В особняке де Данвиля никого не было: маршал со всеми приближенными переселился на улицу Фоссе-Монмартр. На то имелись серьезные причины: во-первых, Анри де Монморанси боялся нападения. Появление во дворце Пардальяна-старшего лишь усилило тревогу маршала.

«Я был своевременно предупрежден, и потому мне удалось поймать Пардальяна, — думал Данвиль. — Однако Франсуа, обезумев от отчаяния, способен ворваться ко мне с большим отрядом своих солдат. Нужно быть осторожнее…»

Во-вторых, дом, в который перебрался Анри де Монморанси, располагался рядом с Монмартрской заставой. Мы помним, что король поручил Данвилю обеспечить охрану всех ворот города. И маршал посылал теперь в караулы своих людей. Если королева-мать узнает о заговоре Гиза, если в столицу войдет преданная государю армия из провинции, в общем, если случится беда, Данвиль через Монмартрскую заставу молниеносно ускользнет из Парижа. Итак, маршал покинул дворец Мем.

Но в тот вечер, часов в девять, там пребывали двое мужчин. Устроившись в буфетной, они поглощали ужин и мирно разговаривали. Кто же так свободно чувствовал себя в особняке маршала? Управляющий Жиль и его милейший племянник Жилло.

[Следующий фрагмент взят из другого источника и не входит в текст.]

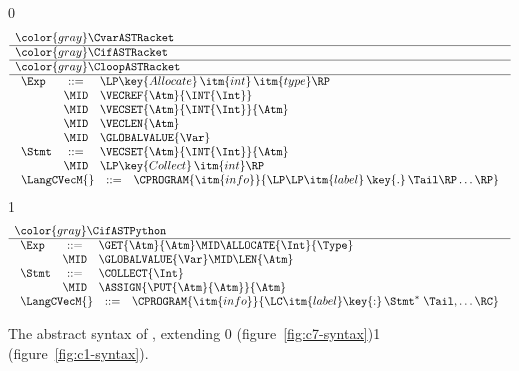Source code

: \documentclass[7x10]{TimesAPriori_MIT}%
\newcommand{\gray}[1]{{\color{gray} #1}}
\def\racketEd{0}
\def\pythonEd{1}
\def\edition{1}
\newcommand{\racket}[1]{{\if\edition\racketEd{#1}\fi}}
\newcommand{\pythonColor}[0]{}
\newcommand{\python}[1]{{\if\edition\pythonEd\pythonColor #1\fi}}
\numberwithin{theorem}{chapter}
\numberwithin{definition}{chapter}
\numberwithin{equation}{chapter}
\begin{document}
\newcommand{\CtupASTRacket}{
\begin{array}{lcl}
\Exp &::= & \LP\key{Allocate} \,\itm{int}\,\itm{type}\RP \\
   &\MID& \VECREF{\Atm}{\INT{\Int}}  \\
   &\MID& \VECSET{\Atm}{\INT{\Int}}{\Atm} \\
   &\MID& \VECLEN{\Atm} \\
   &\MID& \GLOBALVALUE{\Var} \\
\Stmt &::=& \VECSET{\Atm}{\INT{\Int}}{\Atm} \\
    &\MID& \LP\key{Collect} \,\itm{int}\RP 
\end{array}
}
  
\newcommand{\CtupASTPython}{
\begin{array}{lcl}
\Exp &::= & \GET{\Atm}{\Atm} \MID \ALLOCATE{\Int}{\Type} \\
      &\MID& \GLOBALVALUE{\Var} \MID \LEN{\Atm} \\
\Stmt &::=& \COLLECT{\Int} \\
     &\MID& \ASSIGN{\PUT{\Atm}{\Atm}}{\Atm} 
\end{array}
}

\begin{figure}[tp]
  \begin{tcolorbox}[colback=white]
    \small
{\if\edition\racketEd    
\[
\begin{array}{l}
  \gray{\CvarASTRacket} \\ \hline
  \gray{\CifASTRacket} \\ \hline
  \gray{\CloopASTRacket} \\ \hline
  \CtupASTRacket \\
  \begin{array}{lcl}
    \LangCVecM{} & ::= & \CPROGRAM{\itm{info}}{\LP\LP\itm{label}\,\key{.}\,\Tail\RP\ldots\RP}
  \end{array}
\end{array}
\]
\fi}
{\if\edition\pythonEd\pythonColor
\[
\begin{array}{l}
  \gray{\CifASTPython} \\ \hline
  \CtupASTPython \\
\begin{array}{lcl}
\LangCVecM{} & ::= & \CPROGRAM{\itm{info}}{\LC\itm{label}\key{:}\,\Stmt^{*}\;\Tail, \ldots \RC}
\end{array}
\end{array}
\]
\fi}
  \end{tcolorbox}

\caption{The abstract syntax of \LangCVec{}, extending
  \racket{\LangCLoop{} (figure~\ref{fig:c7-syntax})}\python{\LangCIf{}
  (figure~\ref{fig:c1-syntax})}.}
\label{fig:c2-syntax}
\end{figure}
\end{document}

Прислушаемся же к их беседе.

— Выпьешь еще? Отличное винцо, — обратился дядюшка к племяннику.

Жилло с наслаждением осушил бокал.

— Замечательное вино. Давненько я такого не пробовал! — заявил Жилло. Язык парня уже заплетался.

Щеки Жилло порозовели, глаза налились кровью.

— Ступай, дорогой, принеси еще одну бутылку из буфета; там можно отыскать вино и получше, — улыбнулся дядя.

Жилло поднялся и отправился за бутылкой; походка его была еще вполне уверенной.

— Эх, мало… Нужно бы добавить, — осклабился дядюшка и вновь наполнил бокал племянника. — Стало быть, во дворец Монморанси ты больше не пойдешь? — осведомился Жиль.

— Не могу я туда возвращаться. — вздохнул Жилло. — Понимаете, там все будто спятили… С того самого дня, как пропал этот старик, который грозил мне язык вырвать…

— Язык вырвать?

— Вот именно. Так он меня пугал, этот Пардальян-старший.

Жилло откинулся на спинку стула и громко рассмеялся. Жиль тоже захихикал. Однако его мерзкая ухмылка не обещала ничего хорошего. Если бы Жилло не был так глуп, он бы сразу почуял неладное.

— Во дворце Монморанси на меня все смотрели с подозрением, — вздохнул Жилло. — Похоже, догадывались, что я приложил руку к исчезновению старика. Надо было уносить ноги, чтобы не лишиться головы. А без головы, понимаете ли, мне остаться не хочется…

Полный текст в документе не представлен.